Start of ENTRIES SHOWN

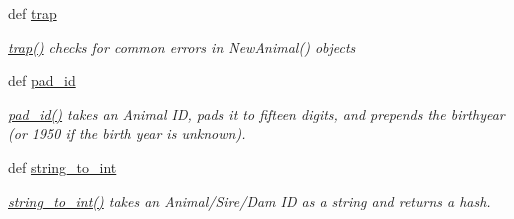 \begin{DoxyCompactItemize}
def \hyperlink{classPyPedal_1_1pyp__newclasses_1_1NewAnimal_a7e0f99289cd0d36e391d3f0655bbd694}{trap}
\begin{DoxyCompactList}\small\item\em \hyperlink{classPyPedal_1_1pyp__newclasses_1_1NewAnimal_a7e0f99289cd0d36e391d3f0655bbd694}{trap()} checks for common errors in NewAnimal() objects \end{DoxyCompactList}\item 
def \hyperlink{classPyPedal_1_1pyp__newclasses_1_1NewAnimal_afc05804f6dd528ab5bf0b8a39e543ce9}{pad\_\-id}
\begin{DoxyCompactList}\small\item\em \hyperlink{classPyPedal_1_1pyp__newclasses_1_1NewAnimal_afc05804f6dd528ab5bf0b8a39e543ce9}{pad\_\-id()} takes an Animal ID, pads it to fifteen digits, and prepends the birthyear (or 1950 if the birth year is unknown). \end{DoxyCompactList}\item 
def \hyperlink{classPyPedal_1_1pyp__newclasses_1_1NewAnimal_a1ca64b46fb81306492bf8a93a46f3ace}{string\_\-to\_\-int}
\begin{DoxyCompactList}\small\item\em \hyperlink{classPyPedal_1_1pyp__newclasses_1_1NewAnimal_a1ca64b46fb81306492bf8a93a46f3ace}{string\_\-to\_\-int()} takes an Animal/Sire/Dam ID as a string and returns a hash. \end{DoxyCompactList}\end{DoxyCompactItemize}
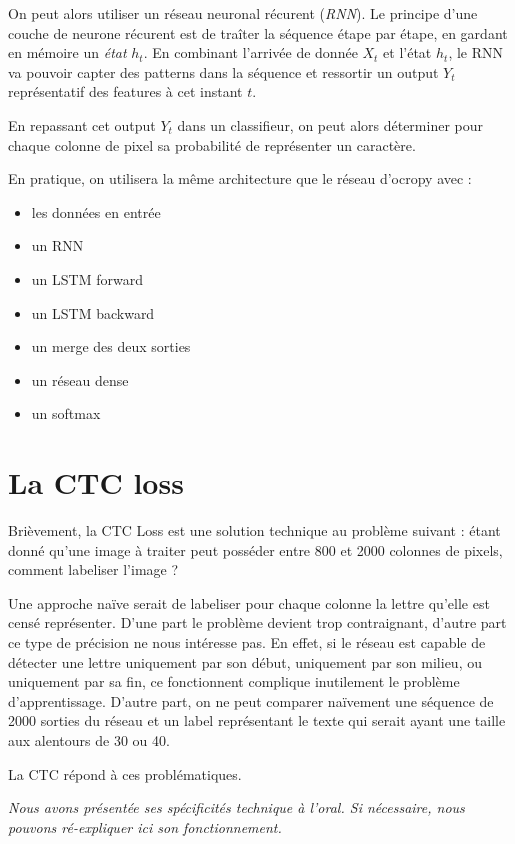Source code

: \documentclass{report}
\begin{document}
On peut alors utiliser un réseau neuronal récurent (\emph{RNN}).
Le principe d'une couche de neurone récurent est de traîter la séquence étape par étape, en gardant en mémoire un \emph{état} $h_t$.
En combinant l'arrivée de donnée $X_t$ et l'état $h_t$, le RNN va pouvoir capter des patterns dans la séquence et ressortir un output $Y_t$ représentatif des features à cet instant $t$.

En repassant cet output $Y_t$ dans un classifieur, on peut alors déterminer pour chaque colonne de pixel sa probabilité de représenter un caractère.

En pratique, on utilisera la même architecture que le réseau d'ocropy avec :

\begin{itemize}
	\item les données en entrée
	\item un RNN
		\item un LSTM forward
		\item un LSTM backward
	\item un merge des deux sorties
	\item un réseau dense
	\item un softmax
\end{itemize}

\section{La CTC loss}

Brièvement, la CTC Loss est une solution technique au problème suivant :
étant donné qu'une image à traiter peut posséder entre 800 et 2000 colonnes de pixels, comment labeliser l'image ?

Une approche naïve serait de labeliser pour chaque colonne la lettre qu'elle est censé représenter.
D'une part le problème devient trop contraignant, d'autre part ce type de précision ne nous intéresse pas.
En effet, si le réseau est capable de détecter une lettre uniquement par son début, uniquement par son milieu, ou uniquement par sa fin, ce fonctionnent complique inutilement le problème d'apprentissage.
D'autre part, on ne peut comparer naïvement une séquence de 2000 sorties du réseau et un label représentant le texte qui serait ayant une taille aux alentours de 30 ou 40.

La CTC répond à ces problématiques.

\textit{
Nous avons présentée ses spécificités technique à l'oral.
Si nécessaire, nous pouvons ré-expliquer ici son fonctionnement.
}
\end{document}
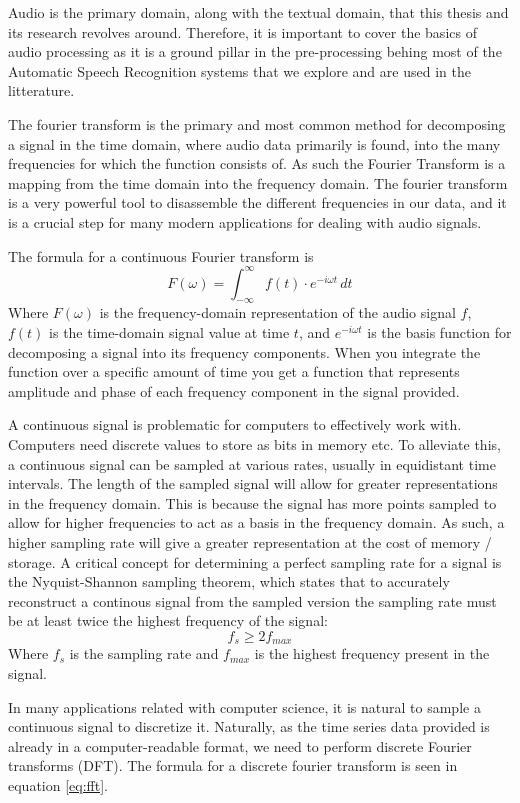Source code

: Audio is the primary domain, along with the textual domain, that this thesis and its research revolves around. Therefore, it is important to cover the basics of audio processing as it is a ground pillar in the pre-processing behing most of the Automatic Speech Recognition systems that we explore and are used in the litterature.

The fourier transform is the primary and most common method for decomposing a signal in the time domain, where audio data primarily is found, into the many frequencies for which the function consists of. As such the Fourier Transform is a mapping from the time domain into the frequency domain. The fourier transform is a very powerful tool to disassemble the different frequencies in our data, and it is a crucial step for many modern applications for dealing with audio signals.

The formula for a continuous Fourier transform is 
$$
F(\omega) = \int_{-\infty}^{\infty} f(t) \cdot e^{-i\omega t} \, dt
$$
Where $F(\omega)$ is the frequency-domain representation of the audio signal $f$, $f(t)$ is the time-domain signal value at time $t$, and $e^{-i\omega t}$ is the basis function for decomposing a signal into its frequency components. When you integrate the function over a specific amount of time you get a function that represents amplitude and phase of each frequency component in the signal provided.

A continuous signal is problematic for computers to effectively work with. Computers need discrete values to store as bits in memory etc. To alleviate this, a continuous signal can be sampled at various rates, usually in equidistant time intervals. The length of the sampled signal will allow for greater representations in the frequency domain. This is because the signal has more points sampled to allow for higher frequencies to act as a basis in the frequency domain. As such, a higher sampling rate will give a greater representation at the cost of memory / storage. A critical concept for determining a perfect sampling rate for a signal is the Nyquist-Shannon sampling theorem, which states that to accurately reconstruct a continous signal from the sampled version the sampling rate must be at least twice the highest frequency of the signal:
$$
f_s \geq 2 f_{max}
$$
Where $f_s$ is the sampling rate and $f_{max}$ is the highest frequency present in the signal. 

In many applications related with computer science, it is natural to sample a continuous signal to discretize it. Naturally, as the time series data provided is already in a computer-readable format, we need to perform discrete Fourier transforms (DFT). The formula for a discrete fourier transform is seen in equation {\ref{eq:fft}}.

End of ENTRIES SHOWN

# GOAL OF THE EXERCISE
The answer must be a single number: how many lines in the data above contain the string "chaque".

# SOLUTION FOR THIS TASK
2